I have another general question. If i use the following slice code (only an example):
class Person {
	string getName();

interface Server {
	void logIn(Person user);
Is there a way to prevent, that a malicious client application passes a subclass of Person, that contains malicious code in the getName() method? In other words: is there a way to ensure, that the passed object is a specific implementation?

thanks, stefanjp


  • I have found an answer to my first question (and much more useful information) in the Chat Demo. However i can't find an answer to my second question. Let me clarify my concern:

    1. Everyone may connect to my server.
    2. My server has to call methods of objects, which were instantiated by his clients.
    (3. Client and Server are written in C++)

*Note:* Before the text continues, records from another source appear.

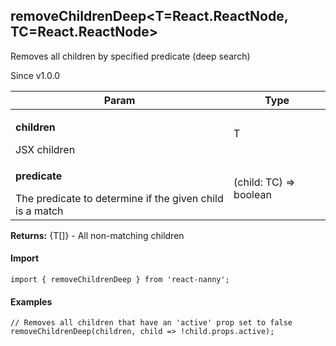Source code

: 

<h2>removeChildrenDeep&lt;T=React.ReactNode, TC=React.ReactNode&gt;</h2>
<p>Removes all children by specified predicate (deep search)</p>
<p>Since v1.0.0</p>
<table>
      <thead>
      <tr>
        <th>Param</th>
        <th>Type</th></tr>
      </thead>
      <tbody><tr><td><p><b>children</b></p>JSX children</td><td>T</td></tr><tr><td><p><b>predicate</b></p>The predicate to determine if the given child is a match</td><td>(child: TC) =&gt; boolean</td></tr></tbody>
    </table><p><b>Returns:</b> {T[]} - All non-matching children</p>
  <h4>Import</h4>

```
import { removeChildrenDeep } from 'react-nanny';
```

  <h4>Examples</h4>





```    
// Removes all children that have an 'active' prop set to false
removeChildrenDeep(children, child => !child.props.active);
```

    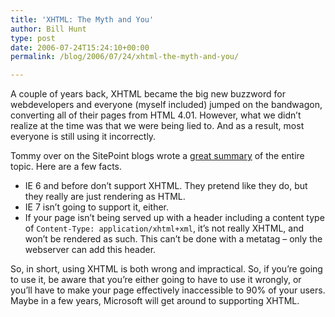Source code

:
 ```yaml
---
title: 'XHTML: The Myth and You'
author: Bill Hunt
type: post
date: 2006-07-24T15:24:10+00:00
permalink: /blog/2006/07/24/xhtml-the-myth-and-you/

---
```

A couple of years back, XHTML became the big new buzzword for webdevelopers and everyone (myself included) jumped on the bandwagon, converting all of their pages from HTML 4.01. However, what we didn’t realize at the time was that we were being lied to. And as a result, most everyone is still using it incorrectly.

<!--more-->



Tommy over on the SitePoint blogs wrote a [great summary][1] of the entire topic. Here are a few facts.

  * IE 6 and before don’t support XHTML. They pretend like they do, but they really are just rendering as HTML.
  * IE 7 isn’t going to support it, either.
  * If your page isn’t being served up with a header including a content type of `Content-Type: application/xhtml+xml`, it’s not really XHTML, and won’t be rendered as such. This can’t be done with a metatag &#8211; only the webserver can add this header.

So, in short, using XHTML is both wrong and impractical. So, if you’re going to use it, be aware that you’re either going to have to use it wrongly, or you’ll have to make your page effectively inaccessible to 90% of your users. Maybe in a few years, Microsoft will get around to supporting XHTML.

 [1]: http://www.sitepoint.com/forums/showthread.php?t=393445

    Question: Can I check, if the clients are using objects generated by class definitions distributed by myself?

    I have been thinking of 2 possible solutions:
    1. Develope a Communication-Protocol + use only basic fundamental data type parameter for remote method calls. Disadvantage: huge maintenance effort, as i will have to expand the protocol constantly.
    2. Generating a checksum of an "original" object and compare it with the checksum of the objects received by my clients. I guess that won't work.

    I have found recommandations on the web, which don't work for me, of are just :eek:
    1) Remote Objects should not be exposed to the World Wide Web. Expose Remote Objects if the server is accessible from trusted sources only
    2) Similarly, Do not use TCPChannel for servers exposed to the internet as this does not have built in authentication mechanisms
    3) Use SSL and IIS AUTHENTICATION features of IIS and ASP.NET

    Maybe i am a bit paranoid :), but a risk is a risk.